### TASK ITEM
Copy each line of the data exactly. Leave nothing out.
● ● ● ● ●
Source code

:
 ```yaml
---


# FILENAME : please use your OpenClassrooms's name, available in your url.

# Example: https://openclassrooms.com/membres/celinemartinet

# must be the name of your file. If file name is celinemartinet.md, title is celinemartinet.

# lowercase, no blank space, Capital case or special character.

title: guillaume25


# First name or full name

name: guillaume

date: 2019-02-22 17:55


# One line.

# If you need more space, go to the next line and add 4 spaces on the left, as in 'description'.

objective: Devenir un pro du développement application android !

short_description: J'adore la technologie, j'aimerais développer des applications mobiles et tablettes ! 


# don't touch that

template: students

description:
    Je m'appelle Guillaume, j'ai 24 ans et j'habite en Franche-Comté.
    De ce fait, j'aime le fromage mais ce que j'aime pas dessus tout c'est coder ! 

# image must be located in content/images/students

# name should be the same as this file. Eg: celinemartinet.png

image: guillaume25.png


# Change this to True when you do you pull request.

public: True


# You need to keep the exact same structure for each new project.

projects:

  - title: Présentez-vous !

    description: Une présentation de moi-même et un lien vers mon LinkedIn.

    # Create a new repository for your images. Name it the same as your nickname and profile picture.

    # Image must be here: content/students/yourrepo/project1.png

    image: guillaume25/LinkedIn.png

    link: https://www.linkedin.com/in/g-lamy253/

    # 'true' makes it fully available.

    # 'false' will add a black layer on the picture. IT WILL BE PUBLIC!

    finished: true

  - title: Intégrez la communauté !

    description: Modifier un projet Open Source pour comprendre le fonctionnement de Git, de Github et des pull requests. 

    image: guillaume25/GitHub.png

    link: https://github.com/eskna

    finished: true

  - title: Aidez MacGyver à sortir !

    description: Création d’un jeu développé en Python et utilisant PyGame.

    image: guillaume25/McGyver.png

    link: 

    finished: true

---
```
● ● ● ● ●
### RESPONSE
Source code

:
 ```yaml
---


# FILENAME : please use your OpenClassrooms's name, available in your url.

# Example: https://openclassrooms.com/membres/celinemartinet

# must be the name of your file. If file name is celinemartinet.md, title is celinemartinet.

# lowercase, no blank space, Capital case or special character.

title: guillaume25


# First name or full name

name: guillaume

date: 2019-02-22 17:55


# One line.

# If you need more space, go to the next line and add 4 spaces on the left, as in 'description'.

objective: Devenir un pro du développement application android !

short_description: J'adore la technologie, j'aimerais développer des applications mobiles et tablettes ! 


# don't touch that

template: students

description:
    Je m'appelle Guillaume, j'ai 24 ans et j'habite en Franche-Comté.
    De ce fait, j'aime le fromage mais ce que j'aime pas dessus tout c'est coder ! 

# image must be located in content/images/students

# name should be the same as this file. Eg: celinemartinet.png

image: guillaume25.png


# Change this to True when you do you pull request.

public: True


# You need to keep the exact same structure for each new project.

projects:

  - title: Présentez-vous !

    description: Une présentation de moi-même et un lien vers mon LinkedIn.

    # Create a new repository for your images. Name it the same as your nickname and profile picture.

    # Image must be here: content/students/yourrepo/project1.png

    image: guillaume25/LinkedIn.png

    link: https://www.linkedin.com/in/g-lamy253/

    # 'true' makes it fully available.

    # 'false' will add a black layer on the picture. IT WILL BE PUBLIC!

    finished: true

  - title: Intégrez la communauté !

    description: Modifier un projet Open Source pour comprendre le fonctionnement de Git, de Github et des pull requests. 

    image: guillaume25/GitHub.png

    link: https://github.com/eskna

    finished: true

  - title: Aidez MacGyver à sortir !

    description: Création d’un jeu développé en Python et utilisant PyGame.

    image: guillaume25/McGyver.png

    link: 

    finished: true

---
```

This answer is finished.